## MATERIAL SHOWN

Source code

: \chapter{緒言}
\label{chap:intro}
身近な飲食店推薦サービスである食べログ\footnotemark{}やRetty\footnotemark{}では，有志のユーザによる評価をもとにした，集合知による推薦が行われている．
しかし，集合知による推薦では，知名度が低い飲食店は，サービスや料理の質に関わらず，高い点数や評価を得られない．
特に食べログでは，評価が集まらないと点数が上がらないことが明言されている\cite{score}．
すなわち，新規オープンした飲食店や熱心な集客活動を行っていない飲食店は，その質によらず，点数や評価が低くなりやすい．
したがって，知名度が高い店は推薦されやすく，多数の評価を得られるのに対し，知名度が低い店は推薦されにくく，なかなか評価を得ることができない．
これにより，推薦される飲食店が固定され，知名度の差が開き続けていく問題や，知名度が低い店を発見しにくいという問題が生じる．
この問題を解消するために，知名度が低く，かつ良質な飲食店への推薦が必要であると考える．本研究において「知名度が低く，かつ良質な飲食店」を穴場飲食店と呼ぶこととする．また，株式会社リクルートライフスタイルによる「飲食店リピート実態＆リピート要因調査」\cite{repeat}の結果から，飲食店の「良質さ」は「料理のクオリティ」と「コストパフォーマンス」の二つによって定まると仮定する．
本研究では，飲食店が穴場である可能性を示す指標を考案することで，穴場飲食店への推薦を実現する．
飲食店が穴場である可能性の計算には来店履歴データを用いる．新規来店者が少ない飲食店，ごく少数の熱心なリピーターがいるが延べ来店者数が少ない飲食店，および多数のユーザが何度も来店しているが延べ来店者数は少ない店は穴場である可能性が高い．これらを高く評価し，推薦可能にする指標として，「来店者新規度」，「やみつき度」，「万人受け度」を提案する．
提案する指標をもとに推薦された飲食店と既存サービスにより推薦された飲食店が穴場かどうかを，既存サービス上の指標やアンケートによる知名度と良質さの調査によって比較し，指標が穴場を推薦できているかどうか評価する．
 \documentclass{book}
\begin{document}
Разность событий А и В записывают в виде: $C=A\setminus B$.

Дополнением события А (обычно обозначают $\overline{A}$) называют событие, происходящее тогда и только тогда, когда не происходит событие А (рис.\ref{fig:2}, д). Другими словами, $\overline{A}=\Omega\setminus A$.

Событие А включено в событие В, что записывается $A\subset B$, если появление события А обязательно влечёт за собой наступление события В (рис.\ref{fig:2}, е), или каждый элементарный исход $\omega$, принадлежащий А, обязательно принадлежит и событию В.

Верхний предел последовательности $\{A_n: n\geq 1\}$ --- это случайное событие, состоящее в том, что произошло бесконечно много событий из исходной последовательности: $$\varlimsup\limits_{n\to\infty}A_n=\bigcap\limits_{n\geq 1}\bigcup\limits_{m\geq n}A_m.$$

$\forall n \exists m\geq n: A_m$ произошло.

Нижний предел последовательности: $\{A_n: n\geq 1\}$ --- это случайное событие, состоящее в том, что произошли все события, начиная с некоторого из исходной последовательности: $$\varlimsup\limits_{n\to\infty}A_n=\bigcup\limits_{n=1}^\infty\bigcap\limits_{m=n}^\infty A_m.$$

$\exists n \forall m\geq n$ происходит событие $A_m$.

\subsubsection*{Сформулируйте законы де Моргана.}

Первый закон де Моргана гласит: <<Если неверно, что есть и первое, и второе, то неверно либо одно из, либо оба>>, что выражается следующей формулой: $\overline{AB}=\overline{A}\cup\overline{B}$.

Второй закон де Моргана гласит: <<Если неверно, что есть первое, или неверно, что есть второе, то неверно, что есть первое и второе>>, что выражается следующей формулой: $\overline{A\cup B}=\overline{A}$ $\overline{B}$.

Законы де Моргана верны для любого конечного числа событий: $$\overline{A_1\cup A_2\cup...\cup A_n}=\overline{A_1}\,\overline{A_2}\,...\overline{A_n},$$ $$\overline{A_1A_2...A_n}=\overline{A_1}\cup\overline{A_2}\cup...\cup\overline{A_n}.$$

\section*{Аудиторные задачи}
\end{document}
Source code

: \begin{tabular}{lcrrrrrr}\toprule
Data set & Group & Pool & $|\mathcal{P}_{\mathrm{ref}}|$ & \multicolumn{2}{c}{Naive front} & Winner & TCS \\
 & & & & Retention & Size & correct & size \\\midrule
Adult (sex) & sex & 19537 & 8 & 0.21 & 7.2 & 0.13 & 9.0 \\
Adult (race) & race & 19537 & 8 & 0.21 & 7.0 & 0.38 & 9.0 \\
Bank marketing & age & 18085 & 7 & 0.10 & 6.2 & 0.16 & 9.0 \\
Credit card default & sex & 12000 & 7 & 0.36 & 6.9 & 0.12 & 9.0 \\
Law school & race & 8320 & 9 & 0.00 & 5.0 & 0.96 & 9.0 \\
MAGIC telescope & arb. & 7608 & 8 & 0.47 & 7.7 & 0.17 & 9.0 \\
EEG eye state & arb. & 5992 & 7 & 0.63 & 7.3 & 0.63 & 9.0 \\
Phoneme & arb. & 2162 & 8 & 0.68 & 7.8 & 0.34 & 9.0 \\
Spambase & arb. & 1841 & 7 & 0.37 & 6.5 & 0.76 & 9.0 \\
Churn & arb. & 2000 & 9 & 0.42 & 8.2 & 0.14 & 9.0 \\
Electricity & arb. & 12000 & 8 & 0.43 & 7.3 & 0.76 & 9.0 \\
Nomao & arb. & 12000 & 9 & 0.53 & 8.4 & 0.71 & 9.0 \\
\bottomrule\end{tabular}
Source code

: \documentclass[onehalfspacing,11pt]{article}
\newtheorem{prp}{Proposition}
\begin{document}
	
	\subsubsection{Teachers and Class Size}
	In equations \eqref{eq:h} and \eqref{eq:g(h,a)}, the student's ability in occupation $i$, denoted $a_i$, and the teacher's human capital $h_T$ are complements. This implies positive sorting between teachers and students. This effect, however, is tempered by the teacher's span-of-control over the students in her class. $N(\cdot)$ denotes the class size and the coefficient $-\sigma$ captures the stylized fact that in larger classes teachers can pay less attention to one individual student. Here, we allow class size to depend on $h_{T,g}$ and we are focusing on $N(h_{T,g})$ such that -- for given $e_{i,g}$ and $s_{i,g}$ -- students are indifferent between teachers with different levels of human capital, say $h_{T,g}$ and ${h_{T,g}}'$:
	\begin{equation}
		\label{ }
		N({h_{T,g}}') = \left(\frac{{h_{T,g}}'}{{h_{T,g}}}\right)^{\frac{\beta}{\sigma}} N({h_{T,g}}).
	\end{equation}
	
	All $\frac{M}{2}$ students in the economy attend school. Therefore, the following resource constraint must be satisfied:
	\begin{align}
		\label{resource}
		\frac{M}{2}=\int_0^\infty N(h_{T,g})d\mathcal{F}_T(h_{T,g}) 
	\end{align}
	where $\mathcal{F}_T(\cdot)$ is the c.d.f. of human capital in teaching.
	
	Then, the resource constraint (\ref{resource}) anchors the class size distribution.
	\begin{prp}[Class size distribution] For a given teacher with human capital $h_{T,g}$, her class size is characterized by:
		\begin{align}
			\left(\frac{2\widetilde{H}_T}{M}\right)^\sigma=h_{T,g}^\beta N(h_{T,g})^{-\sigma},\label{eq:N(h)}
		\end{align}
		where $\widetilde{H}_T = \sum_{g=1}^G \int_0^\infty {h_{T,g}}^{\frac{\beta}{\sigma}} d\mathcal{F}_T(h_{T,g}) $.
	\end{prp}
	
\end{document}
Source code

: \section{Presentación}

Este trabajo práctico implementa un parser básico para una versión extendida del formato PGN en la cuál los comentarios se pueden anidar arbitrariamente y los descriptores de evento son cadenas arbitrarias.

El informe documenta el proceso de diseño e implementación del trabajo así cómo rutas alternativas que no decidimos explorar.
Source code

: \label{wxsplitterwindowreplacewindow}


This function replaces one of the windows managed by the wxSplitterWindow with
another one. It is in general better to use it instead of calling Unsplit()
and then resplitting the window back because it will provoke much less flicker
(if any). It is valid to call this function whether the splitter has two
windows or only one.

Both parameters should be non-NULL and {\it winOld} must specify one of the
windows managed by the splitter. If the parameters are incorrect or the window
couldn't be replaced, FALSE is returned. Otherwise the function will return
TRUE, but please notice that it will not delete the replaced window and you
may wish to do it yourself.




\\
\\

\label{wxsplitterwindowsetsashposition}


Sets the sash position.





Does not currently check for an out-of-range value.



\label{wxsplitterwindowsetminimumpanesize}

## PROBLEM DETAILS
Please copy the lines above from the line with "この問題を解消するために，知" up to and including the line with "Второй закон де", exactly as written and with nothing else.

## EXERCISE ANSWER
この問題を解消するために，知名度が低く，かつ良質な飲食店への推薦が必要であると考える．本研究において「知名度が低く，かつ良質な飲食店」を穴場飲食店と呼ぶこととする．また，株式会社リクルートライフスタイルによる「飲食店リピート実態＆リピート要因調査」\cite{repeat}の結果から，飲食店の「良質さ」は「料理のクオリティ」と「コストパフォーマンス」の二つによって定まると仮定する．
本研究では，飲食店が穴場である可能性を示す指標を考案することで，穴場飲食店への推薦を実現する．
飲食店が穴場である可能性の計算には来店履歴データを用いる．新規来店者が少ない飲食店，ごく少数の熱心なリピーターがいるが延べ来店者数が少ない飲食店，および多数のユーザが何度も来店しているが延べ来店者数は少ない店は穴場である可能性が高い．これらを高く評価し，推薦可能にする指標として，「来店者新規度」，「やみつき度」，「万人受け度」を提案する．
提案する指標をもとに推薦された飲食店と既存サービスにより推薦された飲食店が穴場かどうかを，既存サービス上の指標やアンケートによる知名度と良質さの調査によって比較し，指標が穴場を推薦できているかどうか評価する．
 \documentclass{book}
\begin{document}
Разность событий А и В записывают в виде: $C=A\setminus B$.

Дополнением события А (обычно обозначают $\overline{A}$) называют событие, происходящее тогда и только тогда, когда не происходит событие А (рис.\ref{fig:2}, д). Другими словами, $\overline{A}=\Omega\setminus A$.

Событие А включено в событие В, что записывается $A\subset B$, если появление события А обязательно влечёт за собой наступление события В (рис.\ref{fig:2}, е), или каждый элементарный исход $\omega$, принадлежащий А, обязательно принадлежит и событию В.

Верхний предел последовательности $\{A_n: n\geq 1\}$ --- это случайное событие, состоящее в том, что произошло бесконечно много событий из исходной последовательности: $$\varlimsup\limits_{n\to\infty}A_n=\bigcap\limits_{n\geq 1}\bigcup\limits_{m\geq n}A_m.$$

$\forall n \exists m\geq n: A_m$ произошло.

Нижний предел последовательности: $\{A_n: n\geq 1\}$ --- это случайное событие, состоящее в том, что произошли все события, начиная с некоторого из исходной последовательности: $$\varlimsup\limits_{n\to\infty}A_n=\bigcup\limits_{n=1}^\infty\bigcap\limits_{m=n}^\infty A_m.$$

$\exists n \forall m\geq n$ происходит событие $A_m$.

\subsubsection*{Сформулируйте законы де Моргана.}

Первый закон де Моргана гласит: <<Если неверно, что есть и первое, и второе, то неверно либо одно из, либо оба>>, что выражается следующей формулой: $\overline{AB}=\overline{A}\cup\overline{B}$.

Второй закон де Моргана гласит: <<Если неверно, что есть первое, или неверно, что есть второе, то неверно, что есть первое и второе>>, что выражается следующей формулой: $\overline{A\cup B}=\overline{A}$ $\overline{B}$.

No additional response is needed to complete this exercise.